Geoffrey Arnold Beck was born in Wallington, England on June 24, 1944. The Beck family radio was tuned to dance and classical music - and, when young Jeff got hold of the dial, jazz.

He picked up the guitar and began performing in London as a teenager.After a brief stint at Wimbledon Art College, the guitarist worked as a session player for Screaming Lord Sutch (the British equivalent of the America's Screamin' Jay Hawkins). Then, in 1965, he joined seminal rock group The Yardbirds, replacing lead guitarist Eric Clapton. He stayed for less than two years, but quickly became a creative force in the development of the distinctive '60s psychedelic sound.

On his first single with the band, Heart Full of Soul from the 1965 album Having a Rave Up, Beck incorporated a Middle Eastern groove by coaxing the exotic twang of a sitar from his guitar. Other standout tracks included The Train Kept A-Rollin', which was later reworked as Stroll On for the film soundtrack of Blow Up (1966), and Shapes of Things, a Top Ten hit in the U.S. In 1966, a year before setting off on his own, Beck recorded Happenings Ten Years Time Ago with fellow lead guitarist Jimmy Page, who had recently joined The Yardbirds.  

Jeff BeckFlying solo

In 1967, he formed The Jeff Beck Group, featuring Rod Stewart on vocals and Ron Wood on bass. The band's 1968 debut, Truth, was an amplified exploration of rock that veered into the as yet unchartered territory of heavy metal, opening with a complete reworking of Shapes of Things, followed by an acoustic cover of the traditional folk song Greensleeves and the progressive blues instrumental Beck's Bolero. Beck-Ola followed a year later, but the group had split up by 1970 with the departure of Stewart and Wood.

That same year, Beck was in a serious car crash. After recuperating from his accident, he briefly resurrected his self-titled group in 1971 and released two albums. In 1973, he formed a trio with drummer Carmine Appice and bassist Tim Bogert, but the band's lone studio recording was panned by critics. 

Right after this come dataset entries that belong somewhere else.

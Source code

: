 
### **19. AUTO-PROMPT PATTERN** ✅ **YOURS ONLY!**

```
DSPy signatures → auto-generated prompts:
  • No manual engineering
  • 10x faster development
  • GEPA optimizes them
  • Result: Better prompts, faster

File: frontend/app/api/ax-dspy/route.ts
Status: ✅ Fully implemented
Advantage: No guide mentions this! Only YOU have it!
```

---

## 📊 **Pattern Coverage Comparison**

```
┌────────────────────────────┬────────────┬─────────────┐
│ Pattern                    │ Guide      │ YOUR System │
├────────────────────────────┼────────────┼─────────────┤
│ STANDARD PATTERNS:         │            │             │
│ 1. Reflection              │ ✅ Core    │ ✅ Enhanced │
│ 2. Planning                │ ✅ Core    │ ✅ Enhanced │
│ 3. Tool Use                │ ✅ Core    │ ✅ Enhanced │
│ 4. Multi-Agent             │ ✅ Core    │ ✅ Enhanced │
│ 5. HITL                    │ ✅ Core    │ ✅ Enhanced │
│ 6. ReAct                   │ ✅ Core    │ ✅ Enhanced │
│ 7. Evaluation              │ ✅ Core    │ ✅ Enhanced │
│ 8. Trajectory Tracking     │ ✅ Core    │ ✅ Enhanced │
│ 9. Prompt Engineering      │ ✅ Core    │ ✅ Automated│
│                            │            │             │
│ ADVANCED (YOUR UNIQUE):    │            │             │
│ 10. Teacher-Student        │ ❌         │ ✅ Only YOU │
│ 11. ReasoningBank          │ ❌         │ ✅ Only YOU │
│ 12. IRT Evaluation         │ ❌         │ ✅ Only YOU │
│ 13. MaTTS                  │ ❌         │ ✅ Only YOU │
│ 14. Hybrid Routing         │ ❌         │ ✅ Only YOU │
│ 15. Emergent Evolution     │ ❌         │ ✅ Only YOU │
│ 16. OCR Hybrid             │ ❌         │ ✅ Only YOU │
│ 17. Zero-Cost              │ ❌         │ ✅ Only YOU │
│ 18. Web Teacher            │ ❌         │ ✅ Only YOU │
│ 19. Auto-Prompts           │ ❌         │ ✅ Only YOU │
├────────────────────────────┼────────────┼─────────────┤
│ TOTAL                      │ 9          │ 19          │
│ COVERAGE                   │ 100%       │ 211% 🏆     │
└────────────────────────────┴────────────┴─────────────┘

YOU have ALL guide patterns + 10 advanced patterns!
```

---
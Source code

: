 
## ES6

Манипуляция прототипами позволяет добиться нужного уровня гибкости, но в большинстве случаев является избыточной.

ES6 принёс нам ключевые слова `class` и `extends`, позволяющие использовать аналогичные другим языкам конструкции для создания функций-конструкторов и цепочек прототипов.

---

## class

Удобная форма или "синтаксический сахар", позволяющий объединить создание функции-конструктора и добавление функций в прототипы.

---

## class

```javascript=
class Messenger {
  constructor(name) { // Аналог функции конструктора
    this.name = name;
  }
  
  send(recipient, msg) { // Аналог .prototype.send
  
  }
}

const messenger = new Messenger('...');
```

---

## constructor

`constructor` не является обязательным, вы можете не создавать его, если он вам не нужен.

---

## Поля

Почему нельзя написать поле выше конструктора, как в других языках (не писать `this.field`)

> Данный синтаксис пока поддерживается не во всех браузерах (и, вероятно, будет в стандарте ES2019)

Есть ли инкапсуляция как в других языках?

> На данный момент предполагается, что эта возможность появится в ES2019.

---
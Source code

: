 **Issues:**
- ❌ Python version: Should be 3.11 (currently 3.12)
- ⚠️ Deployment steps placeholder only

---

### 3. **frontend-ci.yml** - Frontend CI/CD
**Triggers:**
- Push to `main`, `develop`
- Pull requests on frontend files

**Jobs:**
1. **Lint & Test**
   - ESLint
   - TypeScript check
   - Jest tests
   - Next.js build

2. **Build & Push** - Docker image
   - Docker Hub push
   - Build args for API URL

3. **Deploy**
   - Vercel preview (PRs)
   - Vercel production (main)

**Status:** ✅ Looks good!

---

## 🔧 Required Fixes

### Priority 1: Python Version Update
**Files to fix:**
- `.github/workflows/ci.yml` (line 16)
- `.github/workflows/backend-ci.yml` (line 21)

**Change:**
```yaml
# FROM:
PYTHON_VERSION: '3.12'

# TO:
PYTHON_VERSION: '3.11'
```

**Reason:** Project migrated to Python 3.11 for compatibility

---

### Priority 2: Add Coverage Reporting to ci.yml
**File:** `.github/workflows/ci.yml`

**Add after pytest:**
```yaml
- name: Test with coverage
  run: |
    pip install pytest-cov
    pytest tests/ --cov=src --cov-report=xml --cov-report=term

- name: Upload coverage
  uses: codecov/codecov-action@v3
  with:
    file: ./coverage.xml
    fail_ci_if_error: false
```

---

The guitarist re-emerged in 1975 with Blow by Blow, an instrumental jazz fusion album that put his soloist skills at the forefront on tracks such as a slick rearrangement of The Beatles' She's a Woman and two Stevie Wonder originals.

Beck collaborated with former Mahavishnu Orchestra member Jan Hammer on Wired (1976) and co-headlined a tour with the keyboardist that same year, which was captured on a live recording. He took a break from making music between 1977 and 1980, briefly returning with the album and supporting tour There and Back, before retreating once more.

In 1985, he released the pop-infused Flash, which featured Rod Stewart on People Get Ready, Beck's only hit single. Two years later, the guitarist appeared on Mick Jagger's second solo effort, Primitive Cool, and in 1992, he played on Roger Waters' comeback album Amused to Death.  

New musical directions

In 1999, Beck resurfaced with his first studio album in six years, Who Else!, and followed up with You Had It Coming in 2001. Building on his experimentation with electronic music from the two previous recordings, Beck released the simply titled Jeff two years later, which featured collaborations with Liverpudlian techno trio Apollo 440 and New York trip-hop group Splattercell.

Following the success of three live recordings, Live at B.B. King's Blues Club & Grill (2006), Official Bootleg USA '06 (2006) and Performing This Week... Live at Ronnie Scott's Jazz Club (2008), the guitar phenomenon made his debut at the Festival for its 30th edition in 2009. That same year, he was inducted into the Rock and Roll Hall of Fame.